Requirement: Check every line of the entries for "Android", and copy the lines that hold it.
------ Material for this exercise
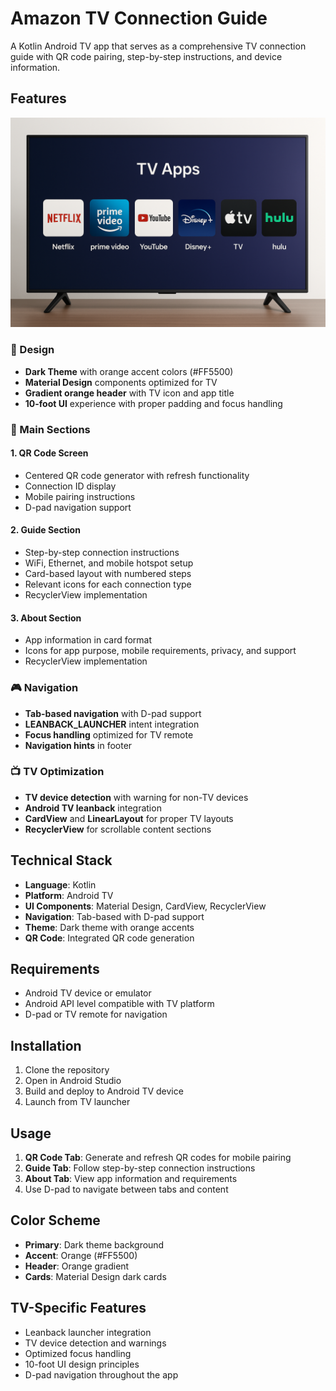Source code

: # Amazon TV Connection Guide

A Kotlin Android TV app that serves as a comprehensive TV connection guide with QR code pairing, step-by-step instructions, and device information.

## Features

![](tv.png)

### 🎨 Design
- **Dark Theme** with orange accent colors (#FF5500)
- **Material Design** components optimized for TV
- **Gradient orange header** with TV icon and app title
- **10-foot UI** experience with proper padding and focus handling

### 📱 Main Sections

#### 1. QR Code Screen
- Centered QR code generator with refresh functionality
- Connection ID display
- Mobile pairing instructions
- D-pad navigation support

#### 2. Guide Section
- Step-by-step connection instructions
- WiFi, Ethernet, and mobile hotspot setup
- Card-based layout with numbered steps
- Relevant icons for each connection type
- RecyclerView implementation

#### 3. About Section
- App information in card format
- Icons for app purpose, mobile requirements, privacy, and support
- RecyclerView implementation

### 🎮 Navigation
- **Tab-based navigation** with D-pad support
- **LEANBACK_LAUNCHER** intent integration
- **Focus handling** optimized for TV remote
- **Navigation hints** in footer

### 📺 TV Optimization
- **TV device detection** with warning for non-TV devices
- **Android TV leanback** integration
- **CardView** and **LinearLayout** for proper TV layouts
- **RecyclerView** for scrollable content sections

## Technical Stack

- **Language**: Kotlin
- **Platform**: Android TV
- **UI Components**: Material Design, CardView, RecyclerView
- **Navigation**: Tab-based with D-pad support
- **Theme**: Dark theme with orange accents
- **QR Code**: Integrated QR code generation

## Requirements

- Android TV device or emulator
- Android API level compatible with TV platform
- D-pad or TV remote for navigation

## Installation

1. Clone the repository
2. Open in Android Studio
3. Build and deploy to Android TV device
4. Launch from TV launcher

## Usage

1. **QR Code Tab**: Generate and refresh QR codes for mobile pairing
2. **Guide Tab**: Follow step-by-step connection instructions
3. **About Tab**: View app information and requirements
4. Use D-pad to navigate between tabs and content

## Color Scheme

- **Primary**: Dark theme background
- **Accent**: Orange (#FF5500)
- **Header**: Orange gradient
- **Cards**: Material Design dark cards

## TV-Specific Features

- Leanback launcher integration
- TV device detection and warnings
- Optimized focus handling
- 10-foot UI design principles
- D-pad navigation throughout the app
------------
Your solution:
A Kotlin Android TV app that serves as a comprehensive TV connection guide with QR code pairing, step-by-step instructions, and device information.
- **Android TV leanback** integration
- **Platform**: Android TV
- Android TV device or emulator
- Android API level compatible with TV platform
2. Open in Android Studio
3. Build and deploy to Android TV device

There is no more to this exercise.